- Records provided:
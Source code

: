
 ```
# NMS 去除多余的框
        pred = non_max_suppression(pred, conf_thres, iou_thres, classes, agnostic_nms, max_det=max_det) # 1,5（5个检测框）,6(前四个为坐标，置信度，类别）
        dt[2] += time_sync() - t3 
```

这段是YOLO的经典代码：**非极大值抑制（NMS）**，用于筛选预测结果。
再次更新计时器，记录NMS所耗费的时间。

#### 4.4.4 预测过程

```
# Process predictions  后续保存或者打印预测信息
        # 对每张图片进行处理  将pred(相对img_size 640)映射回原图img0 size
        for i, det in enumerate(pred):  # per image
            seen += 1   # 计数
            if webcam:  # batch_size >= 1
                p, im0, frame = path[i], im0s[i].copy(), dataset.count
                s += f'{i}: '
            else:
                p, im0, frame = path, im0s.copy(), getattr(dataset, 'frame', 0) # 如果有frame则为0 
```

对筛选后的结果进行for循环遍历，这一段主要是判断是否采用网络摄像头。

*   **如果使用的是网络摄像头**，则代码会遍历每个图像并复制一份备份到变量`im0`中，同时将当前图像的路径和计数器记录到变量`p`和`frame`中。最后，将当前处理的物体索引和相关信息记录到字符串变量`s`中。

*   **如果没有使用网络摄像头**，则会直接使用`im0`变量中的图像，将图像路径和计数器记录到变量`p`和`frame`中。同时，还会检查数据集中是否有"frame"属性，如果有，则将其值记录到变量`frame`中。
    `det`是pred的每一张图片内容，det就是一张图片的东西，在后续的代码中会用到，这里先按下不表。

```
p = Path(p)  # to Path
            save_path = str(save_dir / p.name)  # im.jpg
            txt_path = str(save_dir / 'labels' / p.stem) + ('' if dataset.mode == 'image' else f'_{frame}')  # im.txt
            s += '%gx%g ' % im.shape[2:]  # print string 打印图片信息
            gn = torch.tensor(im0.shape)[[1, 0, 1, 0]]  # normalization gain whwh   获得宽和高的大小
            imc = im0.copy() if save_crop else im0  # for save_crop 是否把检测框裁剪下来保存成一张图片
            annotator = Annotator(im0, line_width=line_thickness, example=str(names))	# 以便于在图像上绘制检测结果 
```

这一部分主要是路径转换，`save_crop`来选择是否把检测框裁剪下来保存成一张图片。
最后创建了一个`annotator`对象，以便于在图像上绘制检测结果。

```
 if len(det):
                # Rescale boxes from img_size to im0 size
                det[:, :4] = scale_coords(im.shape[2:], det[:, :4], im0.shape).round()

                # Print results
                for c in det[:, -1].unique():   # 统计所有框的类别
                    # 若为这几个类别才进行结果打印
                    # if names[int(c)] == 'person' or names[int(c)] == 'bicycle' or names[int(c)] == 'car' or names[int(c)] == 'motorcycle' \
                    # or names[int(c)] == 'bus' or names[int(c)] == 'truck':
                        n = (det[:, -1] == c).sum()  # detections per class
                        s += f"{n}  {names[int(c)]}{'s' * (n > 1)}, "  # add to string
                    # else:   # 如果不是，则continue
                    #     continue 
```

- What the task requires: Where a line in the records above contains the string "frame", return that line.

- Output of the exercise:
                p, im0, frame = path[i], im0s[i].copy(), dataset.count
                p, im0, frame = path, im0s.copy(), getattr(dataset, 'frame', 0) # 如果有frame则为0 
*   **如果使用的是网络摄像头**，则代码会遍历每个图像并复制一份备份到变量`im0`中，同时将当前图像的路径和计数器记录到变量`p`和`frame`中。最后，将当前处理的物体索引和相关信息记录到字符串变量`s`中。
*   **如果没有使用网络摄像头**，则会直接使用`im0`变量中的图像，将图像路径和计数器记录到变量`p`和`frame`中。同时，还会检查数据集中是否有"frame"属性，如果有，则将其值记录到变量`frame`中。
            txt_path = str(save_dir / 'labels' / p.stem) + ('' if dataset.mode == 'image' else f'_{frame}')  # im.txt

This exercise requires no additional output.